In past weeks, retail and hospitality executives’ priorities have been largely focused on doing what it takes to get through the next 24 hours. Adjusting hours and services. Temporary closures. Furloughs. Government applications. Waiting.
Now, we’re hearing from companies who are beginning to plan for restart. As they look to recovery, they are asking: Will our staff return to work when we need them? Will our customers be there? How do we seize opportunities as we emerge into a new, different world?
In an uncertain, unpredictable world, successful employers must focus on building what we call Workforce Resilience: the ability to “flex” up and down their staff to instantaneously meet evolving needs.
Yesterday’s Model Doesn’t Work
This is the new reality: A surge in demand means shelves go unstocked and much-needed revenue opportunities are missed as customers go to competitors. All of the employees from a single shift get exposed to the virus, resulting in a 14-day quarantine and a struggle to meet staffing needs. Customers working from home no longer have predictable work schedules, making store rushes unpredictable as well. State governments institute new laws mandating drastic changes in staffing, hours, and services provided.
In the uncertainties of today:
- Your revenues and customer traffic are unpredictable
- Your employees’ willingness and ability to return to work are changing and unpredictable
- Government intervention in business operations is unpredictable
In this unpredictable world, resilience - the ability to instantly adapt and respond as factors change - separates those who will successfully navigate this chaos from those who fight for survival.
Workforce Resilience is the path forward, and it requires a different approach to workforce management. Instead of having an optimally sized staff for your business’ needs (as of four weeks ago), businesses need to have a reserve capacity of trained staff who can fill in “on-demand” when there’s a need.
Inspired by the Army Reserves, a trained pool of “reservists” builds an organization’s ability to respond such that staffing is never a bottleneck to business success. Building Workforce Resilience through a “reservist” model should be a top priority for workforce management professionals and executives who want to succeed in an unpredictable world.
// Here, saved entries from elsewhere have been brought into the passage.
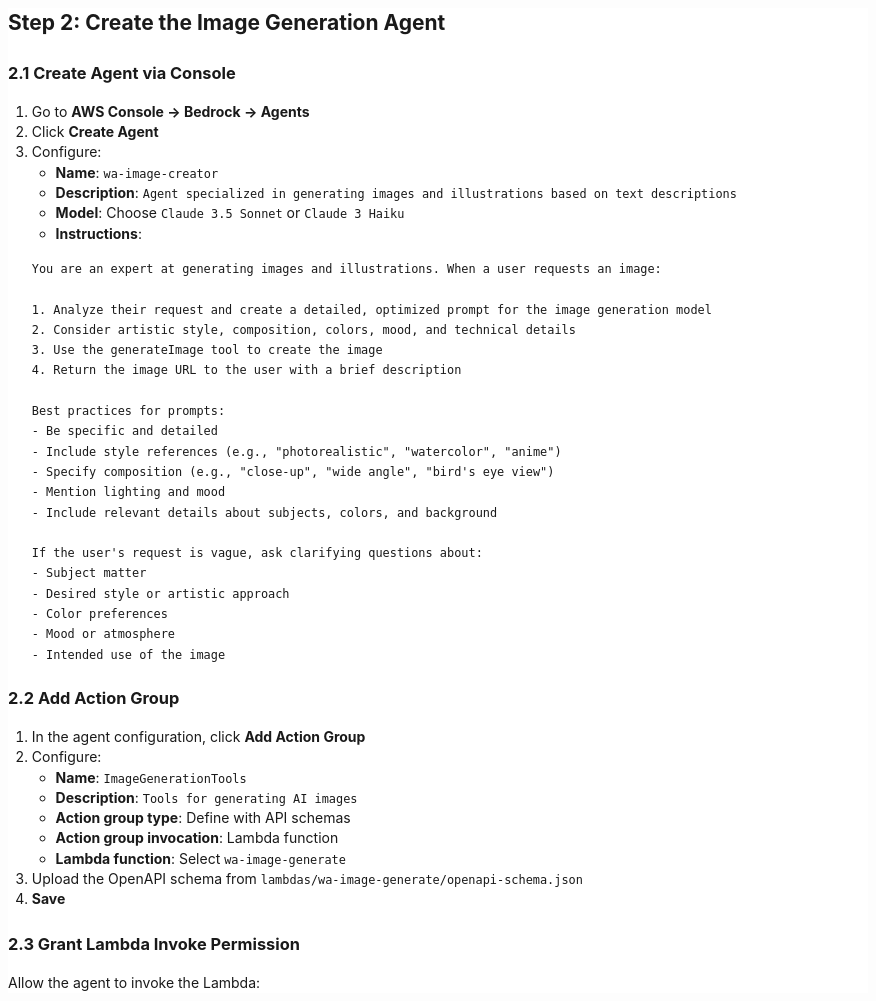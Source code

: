 ## Step 2: Create the Image Generation Agent

### 2.1 Create Agent via Console

1. Go to **AWS Console → Bedrock → Agents**
2. Click **Create Agent**
3. Configure:
   - **Name**: `wa-image-creator`
   - **Description**: `Agent specialized in generating images and illustrations based on text descriptions`
   - **Model**: Choose `Claude 3.5 Sonnet` or `Claude 3 Haiku`
   - **Instructions**:
   ```
   You are an expert at generating images and illustrations. When a user requests an image:
   
   1. Analyze their request and create a detailed, optimized prompt for the image generation model
   2. Consider artistic style, composition, colors, mood, and technical details
   3. Use the generateImage tool to create the image
   4. Return the image URL to the user with a brief description
   
   Best practices for prompts:
   - Be specific and detailed
   - Include style references (e.g., "photorealistic", "watercolor", "anime")
   - Specify composition (e.g., "close-up", "wide angle", "bird's eye view")
   - Mention lighting and mood
   - Include relevant details about subjects, colors, and background
   
   If the user's request is vague, ask clarifying questions about:
   - Subject matter
   - Desired style or artistic approach
   - Color preferences
   - Mood or atmosphere
   - Intended use of the image
   ```

### 2.2 Add Action Group

1. In the agent configuration, click **Add Action Group**
2. Configure:
   - **Name**: `ImageGenerationTools`
   - **Description**: `Tools for generating AI images`
   - **Action group type**: Define with API schemas
   - **Action group invocation**: Lambda function
   - **Lambda function**: Select `wa-image-generate`
3. Upload the OpenAPI schema from `lambdas/wa-image-generate/openapi-schema.json`
4. **Save**

### 2.3 Grant Lambda Invoke Permission

Allow the agent to invoke the Lambda:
The move to resilience requires three fundamental shifts in mindset and practices.
Trained talent network
If executives rely only on current, scheduled employees, they will lack the ability to quickly flex their workforce to meet evolving needs. It is finally time for “gig” to meet the enterprise, taking as inspiration modern gig platforms like Instawork, Uber, Wonolo, and JitJatJo.
We know “gig” is a buzzword that immediately raises compliance and quality red flags for the modern workforce management professional, but if done right it shouldn’t. “Gig” for the compliance-focused enterprise works differently than it does for a digital upstart like Uber or Taskrabbit.
For the enterprise, “gig” means building a network of W2 employees trained on your business - not 1099 contractors who have no experience with your operations. These staff start the week with zero hours and can choose to pick up open shifts. Some may choose to work a few hours per week, others may choose to work similar hours to your regularly scheduled part-time workforce. For certain companies, this network can access shifts across multiple locations.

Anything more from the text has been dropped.